WARNING: 3 WAYS APPLICANTS TRICK YOU IN JOB INTERVIEWS
The problem with interviewing job applicants is this: Most interviewers make mistaken judgments about applicants they interview. Research backs up this assertion. Here are conniving ways applicants trick interviewers:
1. Trained how to job-hunt – so applicant knows good answers to your interview questions
2. Study your company – so they act like they have what you want
3. Charm – so interviewer gets ‘carried away’ with appealing applicant
OOPS: 8 WAYS MANAGERS HIRE THE WRONG PERSON
Plus, interviewers and hiring managers make many dumb mistakes – resulting in mistakenly thinking a lousy applicant is a good applicant. Here are five ways interviewers make dumb mistakes:
1. Gives away ‘good’ answers – tells applicant what interviewer is looking for
2. Blabbermouth – talks too much – tells applicant what interviewer wants to hear
3. Desperate – interviewer wants to hire someone NOW
4. Lazy – hiring manager too lazy to find more and better applicants
5. Bullheaded – ‘wants to hire whom s/he wants to hire’ – despite warning signs
Interviewers also make three dumb mistakes when it comes to pre-employment testing:
6. Wrong Norms – uses national norms – rather than company customized benchmarks
7. Fails to Test Applicant – thus does not have most accurate, revealing evaluation
8. Ignores Test – bets against company’s custom-tailored benchmark scores
PRE-EMPLOYMENT TESTS MAKE IT EASY TO HIRE EMPLOYEES WHO ‘FIT IN’ YOUR COMPANY’S CULTURE
Fact: Each time you hire someone you are betting.
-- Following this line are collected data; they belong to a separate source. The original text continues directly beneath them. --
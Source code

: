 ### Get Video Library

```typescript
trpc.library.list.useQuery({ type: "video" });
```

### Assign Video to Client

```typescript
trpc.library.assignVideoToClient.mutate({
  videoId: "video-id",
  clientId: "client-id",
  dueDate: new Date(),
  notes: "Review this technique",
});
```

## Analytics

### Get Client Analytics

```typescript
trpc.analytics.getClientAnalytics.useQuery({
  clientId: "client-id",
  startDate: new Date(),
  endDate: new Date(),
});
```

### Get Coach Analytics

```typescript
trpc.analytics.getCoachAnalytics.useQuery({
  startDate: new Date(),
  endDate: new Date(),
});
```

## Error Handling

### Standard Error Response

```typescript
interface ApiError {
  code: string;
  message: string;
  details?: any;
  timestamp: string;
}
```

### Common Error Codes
You bet your career and your company’s financial success.
Pre-employment tests using customized benchmarks for your company’s jobs make your bets easier, cheaper, faster, and more likely to succeed. Tests objectively tell you if an applicant (a) ‘fits in’ your organizational culture and (b) has work-related qualities similar to your good employees. Job interviews seldom tell you these important, profit-impacting insights.
You get such profit-improving insights from correctly researched, benchmarked pre-employment tests.